→ PROBLEM REQUIREMENTS
If a line in the data below holds the word "however", copy it.

··· LISTED ENTRIES

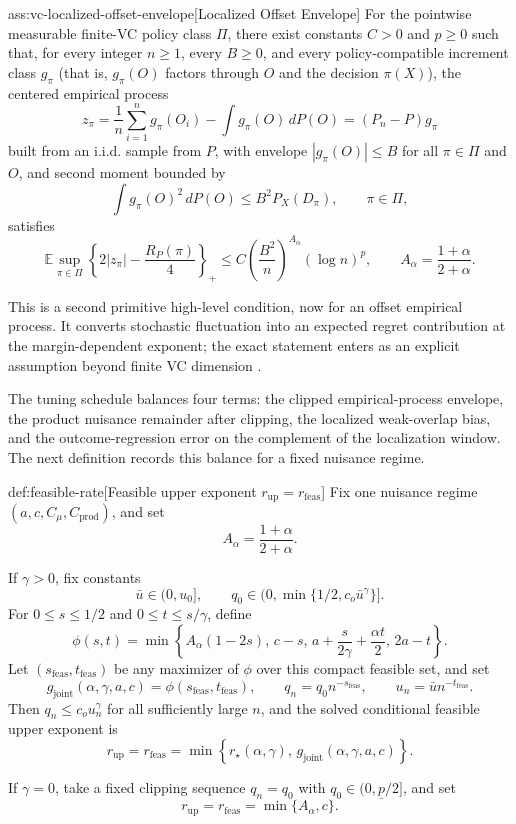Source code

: \begin{assumptionv}{ass:vc-localized-offset-envelope}[Localized Offset Envelope]
For the pointwise measurable finite-VC policy class \(\Pi\), there exist constants \(C>0\) and \(p\ge0\) such that, for every integer \(n\ge1\), every \(B\ge0\), and every policy-compatible increment class \(g_\pi\) (that is, \(g_\pi(O)\) factors through \(O\) and the decision \(\pi(X)\)), the centered empirical process
\[
z_\pi=\frac1n\sum_{i=1}^n g_\pi(O_i)-\int g_\pi(O)\,dP(O)
=(P_n-P)g_\pi
\]
built from an i.i.d. sample from \(P\), with envelope \(|g_\pi(O)|\le B\) for all \(\pi\in\Pi\) and \(O\), and second moment bounded by
\[
\int g_\pi(O)^2\,dP(O)\le B^2 P_X(D_\pi),
\qquad \pi\in\Pi,
\]
satisfies
\[
\mathbb E\sup_{\pi\in\Pi}
\left\{2|z_\pi|-\frac{R_P(\pi)}{4}\right\}_+
\le
C\left(\frac{B^2}{n}\right)^{A_\alpha}(\log n)^p,
\qquad A_\alpha=\frac{1+\alpha}{2+\alpha}.
\]
\end{assumptionv}

This is a second primitive high-level condition, now for an offset empirical process.  It converts stochastic fluctuation into an expected regret contribution at the margin-dependent exponent; the exact statement enters as an explicit assumption beyond finite VC dimension \citep{BartlettBousquetMendelson2005Local}.

The tuning schedule balances four terms: the clipped empirical-process envelope, the product nuisance remainder after clipping, the localized weak-overlap bias, and the outcome-regression error on the complement of the localization window.  The next definition records this balance for a fixed nuisance regime.

\begin{definitionv}{def:feasible-rate}[Feasible upper exponent $r_{\mathrm{up}}=r_{\mathrm{feas}}$]
Fix one nuisance regime \((a,c,C_\mu,C_{\mathrm{prod}})\), and set
\[
A_\alpha=\frac{1+\alpha}{2+\alpha}.
\]

If \(\gamma>0\), fix constants
\[
\bar u\in(0,u_0],
\qquad
q_0\in\bigl(0,\min\{1/2,c_o\bar u^\gamma\}\bigr].
\]
For \(0\le s\le 1/2\) and \(0\le t\le s/\gamma\), define
\[
\phi(s,t)
=
\min\left\{
A_\alpha(1-2s),\,
c-s,\,
a+\frac{s}{2\gamma}+\frac{\alpha t}{2},\,
2a-t
\right\}.
\]
Let \((s_{\mathrm{feas}},t_{\mathrm{feas}})\) be any maximizer of \(\phi\) over this compact feasible set, and set
\[
g_{\mathrm{joint}}(\alpha,\gamma,a,c)
=
\phi(s_{\mathrm{feas}},t_{\mathrm{feas}}),
\qquad
q_n=q_0 n^{-s_{\mathrm{feas}}},
\qquad
u_n=\bar u n^{-t_{\mathrm{feas}}}.
\]
Then \(q_n\le c_o u_n^\gamma\) for all sufficiently large \(n\), and the solved conditional feasible upper exponent is
\[
r_{\mathrm{up}}
=
r_{\mathrm{feas}}
=
\min\left\{r_\star(\alpha,\gamma),\,g_{\mathrm{joint}}(\alpha,\gamma,a,c)\right\}.
\]

If \(\gamma=0\), take a fixed clipping sequence \(q_n=q_0\) with \(q_0\in(0,\underline p/2]\), and set
\[
r_{\mathrm{up}}
=
r_{\mathrm{feas}}
=
\min\{A_\alpha,c\}.
\]
\end{definitionv}

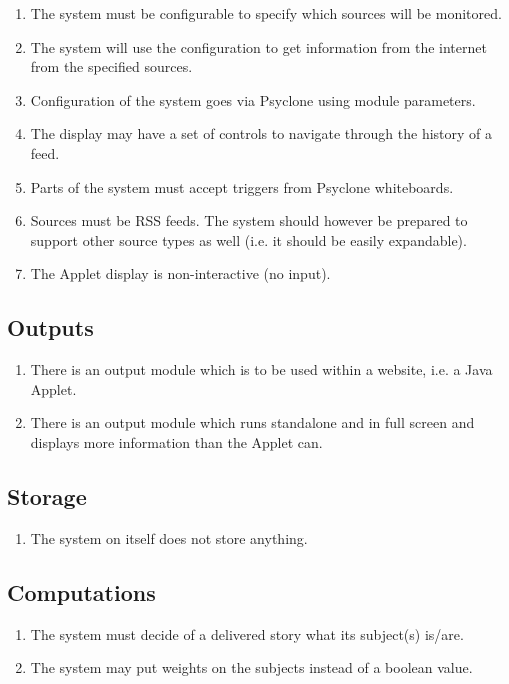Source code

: \begin{enumerate}
  \item The system must be configurable to specify which sources will be
        monitored.
  \item The system will use the configuration to get information from the
        internet from the specified sources.
  \item Configuration of the system goes via Psyclone using module parameters.
  \item The display may have a set of controls to navigate through the history
        of a feed.
  \item Parts of the system must accept triggers from Psyclone whiteboards.
  \item Sources must be \ac{RSS} feeds. The system should however be prepared
        to support other source types as well (i.e. it should be easily
        expandable).
  \item The Applet display is non-interactive (no input).
\end{enumerate}

\subsection{Outputs}

\begin{enumerate}
  \item There is an output module which is to be used within a website,
        i.e. a Java Applet.
  \item There is an output module which runs standalone and in full screen
        and displays more information than the Applet can.
\end{enumerate}

\subsection{Storage}

\begin{enumerate}
  \item The system on itself does not store anything.
\end{enumerate}

\subsection{Computations}

\begin{enumerate}
  \item The system must decide of a delivered story what its subject(s) is/are.
  \item The system may put weights on the subjects instead of a boolean value.
\end{enumerate}

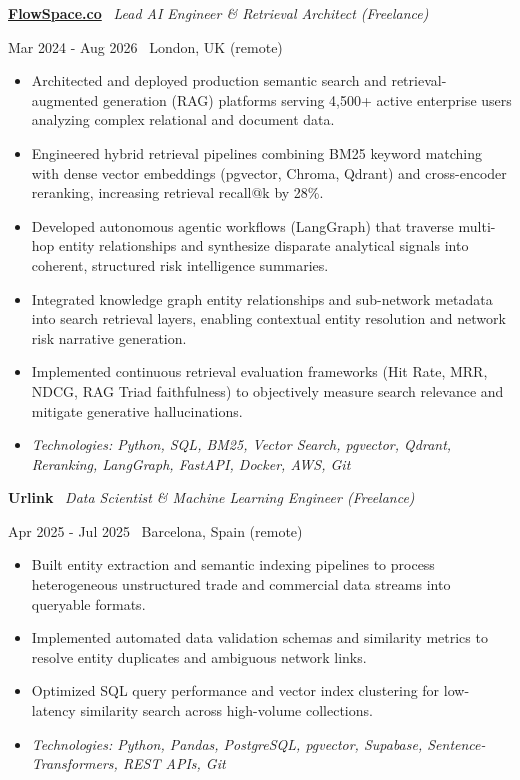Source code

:\documentclass[a4paper,10pt]{article}
\newcommand{\role}[4]{%
  \vspace{2pt}\noindent
  \begin{minipage}[t]{0.70\textwidth}\raggedright\textbf{#1} \textbullet\ \textit{#3}\end{minipage}%
  \hfill
  \begin{minipage}[t]{0.28\textwidth}\raggedleft\footnotesize\color{gray}#2 \textbullet\ #4\end{minipage}%
  \vspace{1pt}%
}
\begin{document}
\role{\href{https://flowspace.co}{FlowSpace.co}}{Mar 2024 - Aug 2026}{Lead AI Engineer \& Retrieval Architect (Freelance)}{London, UK (remote)}
\begin{itemize}
  \item Architected and deployed production semantic search and retrieval-augmented generation (RAG) platforms serving 4,500+ active enterprise users analyzing complex relational and document data.
  \item Engineered hybrid retrieval pipelines combining BM25 keyword matching with dense vector embeddings (pgvector, Chroma, Qdrant) and cross-encoder reranking, increasing retrieval recall@k by 28\%.
  \item Developed autonomous agentic workflows (LangGraph) that traverse multi-hop entity relationships and synthesize disparate analytical signals into coherent, structured risk intelligence summaries.
  \item Integrated knowledge graph entity relationships and sub-network metadata into search retrieval layers, enabling contextual entity resolution and network risk narrative generation.
  \item Implemented continuous retrieval evaluation frameworks (Hit Rate, MRR, NDCG, RAG Triad faithfulness) to objectively measure search relevance and mitigate generative hallucinations.
  \item \textit{Technologies: Python, SQL, BM25, Vector Search, pgvector, Qdrant, Reranking, LangGraph, FastAPI, Docker, AWS, Git}
\end{itemize}

\role{Urlink}{Apr 2025 - Jul 2025}{Data Scientist \& Machine Learning Engineer (Freelance)}{Barcelona, Spain (remote)}
\begin{itemize}
  \item Built entity extraction and semantic indexing pipelines to process heterogeneous unstructured trade and commercial data streams into queryable formats.
  \item Implemented automated data validation schemas and similarity metrics to resolve entity duplicates and ambiguous network links.
  \item Optimized SQL query performance and vector index clustering for low-latency similarity search across high-volume collections.
  \item \textit{Technologies: Python, Pandas, PostgreSQL, pgvector, Supabase, Sentence-Transformers, REST APIs, Git}
\end{itemize}
\end{document}
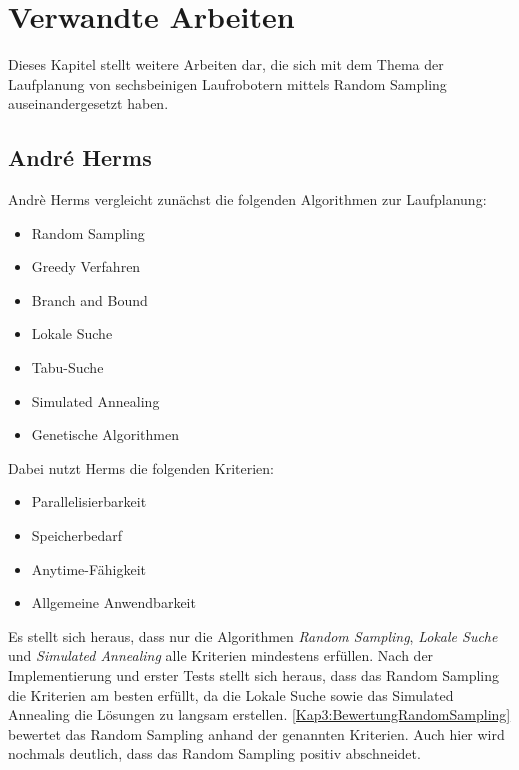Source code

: \chapter{Verwandte Arbeiten}
\label{kap3}

Dieses Kapitel stellt weitere Arbeiten dar, die sich mit dem Thema der Laufplanung von sechsbeinigen Laufrobotern mittels Random Sampling auseinandergesetzt haben.

\section{André Herms}

Andrè Herms \autocite{herms2004} vergleicht zunächst die folgenden Algorithmen zur Laufplanung:
\begin{itemize}
  \item Random Sampling
  \item Greedy Verfahren
  \item Branch and Bound
  \item Lokale Suche
  \item Tabu-Suche
  \item Simulated Annealing
  \item Genetische Algorithmen
\end{itemize}

Dabei nutzt Herms die folgenden Kriterien:
\begin{itemize}
  \item Parallelisierbarkeit
  \item Speicherbedarf
  \item Anytime-Fähigkeit
  \item Allgemeine Anwendbarkeit
\end{itemize}

Es stellt sich heraus, dass nur die Algorithmen \emph{Random Sampling}, \emph{Lokale Suche} und \emph{Simulated Annealing} alle Kriterien mindestens erfüllen. Nach der Implementierung und erster Tests stellt sich heraus, dass das Random Sampling die Kriterien am besten erfüllt, da die Lokale Suche sowie das Simulated Annealing die Lösungen zu langsam erstellen. \autoref{Kap3:BewertungRandomSampling} bewertet das Random Sampling anhand der genannten Kriterien. Auch hier wird nochmals deutlich, dass das Random Sampling positiv abschneidet.

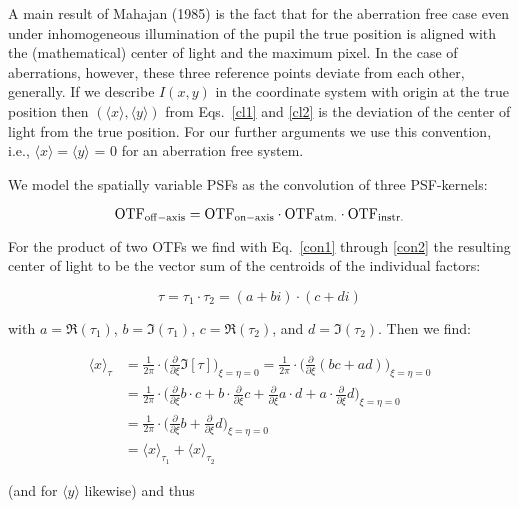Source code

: A main result of Mahajan (1985) is the fact that for the aberration free case even under inhomogeneous illumination of the pupil the true position is aligned with the (mathematical) center of light and the maximum pixel. In the case of aberrations, however, these three reference points deviate from each other, generally. If we describe $I(x,y)$ in the coordinate system with origin at the true position then $(\langle x \rangle, \langle y \rangle)$ from Eqs.~\ref{cl1} and \ref{cl2} is the deviation of the center of light from the true position. For our further arguments we use this convention, i.e., $\langle x \rangle = \langle y \rangle$ = 0 for an aberration free system.

We model the spatially variable PSFs as the convolution of  three PSF-kernels:

\begin{equation}
\rm{OTF}_{\rm{off-axis}} = \rm{OTF}_{\rm{on-axis}} \cdot \rm{OTF}_{\rm{atm.}} \cdot \rm{OTF}_{\rm{instr.}}
\end{equation}

For the product of two OTFs we find with Eq.~\ref{con1} through \ref{con2} the resulting center of light to be the vector sum of the centroids of the individual factors:

\begin{equation}
\tau  = \tau_1 \cdot \tau_2 = (a + bi)\cdot (c + di)
\end{equation}

with $a = \Re(\tau_1)$, $b = \Im(\tau_1)$, $c = \Re(\tau_2)$, and $d = \Im(\tau_2)$. Then we find:

\begin{align}
\langle x \rangle_{\tau} & = \frac{1}{2\pi} \cdot \Big(\frac{\partial}{\partial\xi}\Im[\tau]\Big)_{\xi = \eta = 0} = \frac{1}{2\pi} \cdot \Big(\frac{\partial}{\partial\xi}(bc+ad)\Big)_{\xi = \eta = 0}\nonumber \\ 
& = \frac{1}{2\pi} \cdot \Big(\frac{\partial}{\partial\xi}b \cdot c + b \cdot \frac{\partial}{\partial\xi}c + \frac{\partial}{\partial\xi}a \cdot d + a \cdot \frac{\partial}{\partial\xi}d\Big)_{\xi = \eta = 0}\nonumber \\
& = \frac{1}{2\pi} \cdot \Big(\frac{\partial}{\partial\xi}b + \frac{\partial}{\partial\xi}d\Big)_{\xi = \eta = 0}\nonumber \\
& = \langle x \rangle_{\tau_1} + \langle x \rangle_{\tau_2}
\end{align}

(and for $\langle y \rangle$ likewise) and thus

······

→ SOLUTION TO THE EXERCISE
  \item Sources must be \ac{RSS} feeds. The system should however be prepared
: A main result of Mahajan (1985) is the fact that for the aberration free case even under inhomogeneous illumination of the pupil the true position is aligned with the (mathematical) center of light and the maximum pixel. In the case of aberrations, however, these three reference points deviate from each other, generally. If we describe $I(x,y)$ in the coordinate system with origin at the true position then $(\langle x \rangle, \langle y \rangle)$ from Eqs.~\ref{cl1} and \ref{cl2} is the deviation of the center of light from the true position. For our further arguments we use this convention, i.e., $\langle x \rangle = \langle y \rangle$ = 0 for an aberration free system.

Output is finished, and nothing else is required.